I've already had my chance, via both print and online pieces, to offer my thoughts about the protests that erupted in scores of Chinese cities twenty years ago, the June 4th Massacre that crushed that upheaval, and how China has changed in the last twenty years. Meanwhile, though this is my first Tiananmen-themed piece for the Huffington Post, other contributors have been offering regular readers excellent reports and commentaries on specific subjects, ranging from the Tiananmen movement's significance to China's current leaders (subject of a fine piece by Susan Shirk) to the regime's decision to block Twitter and other social media (a topic handled well here by David Flumenbaum and also dealt with smartly and stylishly by Rebecca MacKinnon and Andrew Leonard on their blogs). I'm writing now with a different purpose: to comment on the commentaries. The Chinese events of 1989 have been revisited in so many ways lately that it doesn't seem too soon to provide a first assessment of some of the best and worst discussions of either the struggle as a whole or specific dimensions of it that have appeared, and to ask if the latest chatter on China fits in with larger patterns in coverage of that county.

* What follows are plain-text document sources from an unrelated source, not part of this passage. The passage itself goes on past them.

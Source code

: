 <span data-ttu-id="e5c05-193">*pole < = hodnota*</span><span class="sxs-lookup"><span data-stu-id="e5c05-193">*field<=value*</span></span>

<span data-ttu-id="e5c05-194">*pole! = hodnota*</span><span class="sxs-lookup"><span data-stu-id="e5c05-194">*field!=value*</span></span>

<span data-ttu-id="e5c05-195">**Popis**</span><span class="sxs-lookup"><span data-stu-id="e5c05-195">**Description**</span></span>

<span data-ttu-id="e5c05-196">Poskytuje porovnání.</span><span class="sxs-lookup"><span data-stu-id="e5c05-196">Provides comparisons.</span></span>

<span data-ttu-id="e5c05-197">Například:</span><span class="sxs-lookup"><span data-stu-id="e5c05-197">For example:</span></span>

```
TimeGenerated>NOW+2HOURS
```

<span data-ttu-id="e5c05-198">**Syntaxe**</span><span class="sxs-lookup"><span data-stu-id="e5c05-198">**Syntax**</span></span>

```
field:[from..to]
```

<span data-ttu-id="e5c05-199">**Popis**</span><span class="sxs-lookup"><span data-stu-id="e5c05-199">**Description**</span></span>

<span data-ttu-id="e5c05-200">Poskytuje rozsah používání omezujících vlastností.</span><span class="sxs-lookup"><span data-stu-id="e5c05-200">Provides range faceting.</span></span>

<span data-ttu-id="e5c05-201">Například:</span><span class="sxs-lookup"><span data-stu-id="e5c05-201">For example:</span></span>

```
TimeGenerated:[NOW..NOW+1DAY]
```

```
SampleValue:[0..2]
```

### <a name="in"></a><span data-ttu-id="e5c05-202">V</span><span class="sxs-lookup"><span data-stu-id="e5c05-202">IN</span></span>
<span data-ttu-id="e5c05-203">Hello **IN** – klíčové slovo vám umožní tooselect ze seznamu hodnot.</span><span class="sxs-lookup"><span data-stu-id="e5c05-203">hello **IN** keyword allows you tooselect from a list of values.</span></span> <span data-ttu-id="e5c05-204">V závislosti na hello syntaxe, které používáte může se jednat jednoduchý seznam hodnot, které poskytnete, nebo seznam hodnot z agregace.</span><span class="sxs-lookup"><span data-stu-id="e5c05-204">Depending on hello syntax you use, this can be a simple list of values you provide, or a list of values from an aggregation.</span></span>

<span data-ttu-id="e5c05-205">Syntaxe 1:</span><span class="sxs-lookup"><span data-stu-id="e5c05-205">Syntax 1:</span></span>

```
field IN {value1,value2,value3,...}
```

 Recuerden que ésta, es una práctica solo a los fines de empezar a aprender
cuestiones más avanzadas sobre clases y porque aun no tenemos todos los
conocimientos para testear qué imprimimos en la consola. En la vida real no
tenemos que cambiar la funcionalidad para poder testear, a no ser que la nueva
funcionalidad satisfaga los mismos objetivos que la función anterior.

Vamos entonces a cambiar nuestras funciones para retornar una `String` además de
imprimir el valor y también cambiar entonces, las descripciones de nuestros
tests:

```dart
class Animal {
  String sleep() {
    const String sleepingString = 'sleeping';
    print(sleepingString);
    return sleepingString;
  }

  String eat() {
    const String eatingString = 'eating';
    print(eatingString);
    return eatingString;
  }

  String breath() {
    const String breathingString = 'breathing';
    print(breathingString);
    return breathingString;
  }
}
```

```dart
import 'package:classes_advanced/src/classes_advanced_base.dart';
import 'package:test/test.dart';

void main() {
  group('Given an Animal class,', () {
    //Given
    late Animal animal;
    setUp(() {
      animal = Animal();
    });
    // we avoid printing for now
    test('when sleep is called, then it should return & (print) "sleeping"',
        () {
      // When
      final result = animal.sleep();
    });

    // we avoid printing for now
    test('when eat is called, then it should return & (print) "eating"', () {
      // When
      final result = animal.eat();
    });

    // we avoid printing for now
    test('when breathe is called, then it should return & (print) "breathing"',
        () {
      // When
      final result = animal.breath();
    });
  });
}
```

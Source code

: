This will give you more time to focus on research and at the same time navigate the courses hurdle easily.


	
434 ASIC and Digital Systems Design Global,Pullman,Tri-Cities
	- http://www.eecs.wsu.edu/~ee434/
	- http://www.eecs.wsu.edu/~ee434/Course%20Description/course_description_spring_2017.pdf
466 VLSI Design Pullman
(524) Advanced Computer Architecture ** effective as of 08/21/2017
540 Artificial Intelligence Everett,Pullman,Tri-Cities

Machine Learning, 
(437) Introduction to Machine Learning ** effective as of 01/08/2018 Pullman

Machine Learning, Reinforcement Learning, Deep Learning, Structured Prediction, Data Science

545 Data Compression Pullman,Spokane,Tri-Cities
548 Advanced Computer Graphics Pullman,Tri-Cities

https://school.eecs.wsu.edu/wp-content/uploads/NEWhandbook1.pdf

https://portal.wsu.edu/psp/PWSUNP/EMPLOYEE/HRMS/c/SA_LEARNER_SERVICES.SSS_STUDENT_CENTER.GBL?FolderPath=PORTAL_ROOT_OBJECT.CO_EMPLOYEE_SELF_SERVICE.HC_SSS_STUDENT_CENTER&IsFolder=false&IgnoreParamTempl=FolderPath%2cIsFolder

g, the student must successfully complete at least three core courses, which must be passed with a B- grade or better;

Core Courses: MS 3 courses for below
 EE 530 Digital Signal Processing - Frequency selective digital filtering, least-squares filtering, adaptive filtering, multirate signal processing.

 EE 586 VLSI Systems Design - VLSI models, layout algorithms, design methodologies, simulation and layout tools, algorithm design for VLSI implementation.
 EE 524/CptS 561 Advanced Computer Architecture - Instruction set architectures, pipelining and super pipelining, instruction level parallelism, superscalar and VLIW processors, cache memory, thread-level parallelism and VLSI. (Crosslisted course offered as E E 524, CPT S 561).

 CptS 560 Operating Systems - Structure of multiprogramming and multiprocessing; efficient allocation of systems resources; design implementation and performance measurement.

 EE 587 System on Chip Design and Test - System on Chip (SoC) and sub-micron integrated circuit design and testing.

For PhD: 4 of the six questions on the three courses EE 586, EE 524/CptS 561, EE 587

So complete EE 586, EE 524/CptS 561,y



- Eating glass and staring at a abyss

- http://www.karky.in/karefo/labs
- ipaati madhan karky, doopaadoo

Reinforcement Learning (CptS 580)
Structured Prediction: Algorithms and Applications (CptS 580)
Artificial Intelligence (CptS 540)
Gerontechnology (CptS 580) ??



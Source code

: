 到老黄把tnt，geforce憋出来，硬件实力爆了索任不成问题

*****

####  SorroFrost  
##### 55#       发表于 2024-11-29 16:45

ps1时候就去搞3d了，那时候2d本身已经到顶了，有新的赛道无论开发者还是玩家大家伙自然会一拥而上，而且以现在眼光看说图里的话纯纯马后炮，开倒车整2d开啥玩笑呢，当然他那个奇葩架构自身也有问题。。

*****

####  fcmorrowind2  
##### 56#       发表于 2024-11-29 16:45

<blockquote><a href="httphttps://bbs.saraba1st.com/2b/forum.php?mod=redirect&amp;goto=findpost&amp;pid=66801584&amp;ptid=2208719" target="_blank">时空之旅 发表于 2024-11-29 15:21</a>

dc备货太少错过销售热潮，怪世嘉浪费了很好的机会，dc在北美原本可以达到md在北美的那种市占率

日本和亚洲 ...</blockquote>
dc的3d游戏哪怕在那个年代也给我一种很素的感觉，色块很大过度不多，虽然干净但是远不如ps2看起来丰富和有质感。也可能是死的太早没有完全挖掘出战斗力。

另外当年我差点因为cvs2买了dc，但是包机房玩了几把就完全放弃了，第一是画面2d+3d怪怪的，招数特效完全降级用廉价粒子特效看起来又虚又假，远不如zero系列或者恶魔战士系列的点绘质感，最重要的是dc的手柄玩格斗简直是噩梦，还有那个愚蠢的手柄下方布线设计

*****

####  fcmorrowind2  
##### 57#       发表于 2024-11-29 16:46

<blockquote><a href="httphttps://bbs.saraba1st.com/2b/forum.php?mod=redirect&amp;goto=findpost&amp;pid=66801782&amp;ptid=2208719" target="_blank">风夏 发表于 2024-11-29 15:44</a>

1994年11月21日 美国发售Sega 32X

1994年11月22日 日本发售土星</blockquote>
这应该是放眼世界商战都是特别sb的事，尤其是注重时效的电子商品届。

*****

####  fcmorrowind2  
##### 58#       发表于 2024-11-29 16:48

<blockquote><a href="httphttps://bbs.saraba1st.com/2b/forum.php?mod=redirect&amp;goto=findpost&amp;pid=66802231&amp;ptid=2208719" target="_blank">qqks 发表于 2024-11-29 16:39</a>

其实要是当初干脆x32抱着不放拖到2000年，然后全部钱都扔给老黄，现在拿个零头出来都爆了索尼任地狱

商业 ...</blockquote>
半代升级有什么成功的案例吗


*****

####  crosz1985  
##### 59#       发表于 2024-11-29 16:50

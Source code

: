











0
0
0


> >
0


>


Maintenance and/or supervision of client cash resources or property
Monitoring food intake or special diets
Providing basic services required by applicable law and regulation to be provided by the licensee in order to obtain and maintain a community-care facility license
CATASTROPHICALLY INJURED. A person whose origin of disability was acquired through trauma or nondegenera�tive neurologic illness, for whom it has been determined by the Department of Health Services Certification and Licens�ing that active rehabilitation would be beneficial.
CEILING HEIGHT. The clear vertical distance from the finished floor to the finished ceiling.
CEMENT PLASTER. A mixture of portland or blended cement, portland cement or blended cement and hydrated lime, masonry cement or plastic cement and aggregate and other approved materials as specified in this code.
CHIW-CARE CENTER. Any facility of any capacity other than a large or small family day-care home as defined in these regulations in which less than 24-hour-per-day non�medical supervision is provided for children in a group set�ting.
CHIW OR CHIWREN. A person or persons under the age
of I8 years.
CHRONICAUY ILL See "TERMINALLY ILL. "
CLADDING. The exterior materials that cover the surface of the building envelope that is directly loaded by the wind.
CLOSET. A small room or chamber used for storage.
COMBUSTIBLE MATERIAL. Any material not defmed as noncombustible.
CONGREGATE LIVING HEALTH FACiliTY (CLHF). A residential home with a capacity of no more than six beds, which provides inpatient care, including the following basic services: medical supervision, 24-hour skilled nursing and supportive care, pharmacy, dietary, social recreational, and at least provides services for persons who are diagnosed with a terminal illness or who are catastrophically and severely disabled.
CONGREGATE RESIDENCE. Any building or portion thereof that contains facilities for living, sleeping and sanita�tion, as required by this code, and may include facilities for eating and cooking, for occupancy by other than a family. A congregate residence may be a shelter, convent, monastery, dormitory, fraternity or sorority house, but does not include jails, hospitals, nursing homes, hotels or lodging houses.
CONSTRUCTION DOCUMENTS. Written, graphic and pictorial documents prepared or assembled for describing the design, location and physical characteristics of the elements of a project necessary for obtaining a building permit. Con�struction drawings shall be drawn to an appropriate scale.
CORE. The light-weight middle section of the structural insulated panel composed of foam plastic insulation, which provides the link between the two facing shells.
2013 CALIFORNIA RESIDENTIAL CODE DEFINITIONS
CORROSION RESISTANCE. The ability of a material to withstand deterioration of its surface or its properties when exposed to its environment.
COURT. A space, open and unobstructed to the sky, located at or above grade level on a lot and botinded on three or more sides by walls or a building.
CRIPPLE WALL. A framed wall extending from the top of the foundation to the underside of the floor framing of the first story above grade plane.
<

As someone who finished a doctoral dissertation on Chinese student protests of the 1910s-1940s while the Tiananmen protest wave was underway (a revised version appeared as a book two years later) and soon afterward started serving as a consultant for the excellent documentary "The Gate of Heavenly Peace," I've spent a full two decades now not just paying attention to developments in China but also tracking international discussions of the June 4th Massacre and its precedents and legacy. Though I'll take issue with some parts of recent commentaries soon (pointing either to mistakes of fact or problems of interpretations, including the tendency by some analysts to overstate the degree of American influence on the students of 1989 or the gulf that separates the aspirations of those youths from those of their counterparts in the Beijing of today), I want to stress at the outset that I've found much to admire about some recent writings, as well as the overall coverage offered by some venues, including the Guardian and NPR websites. I've even learned some new specific facts about phenomena I thought I knew well: e.g., that the photographer who took the most famous shot of the man stopping the tanks thought, initially, that the man's arrival would "screw up" his photograph.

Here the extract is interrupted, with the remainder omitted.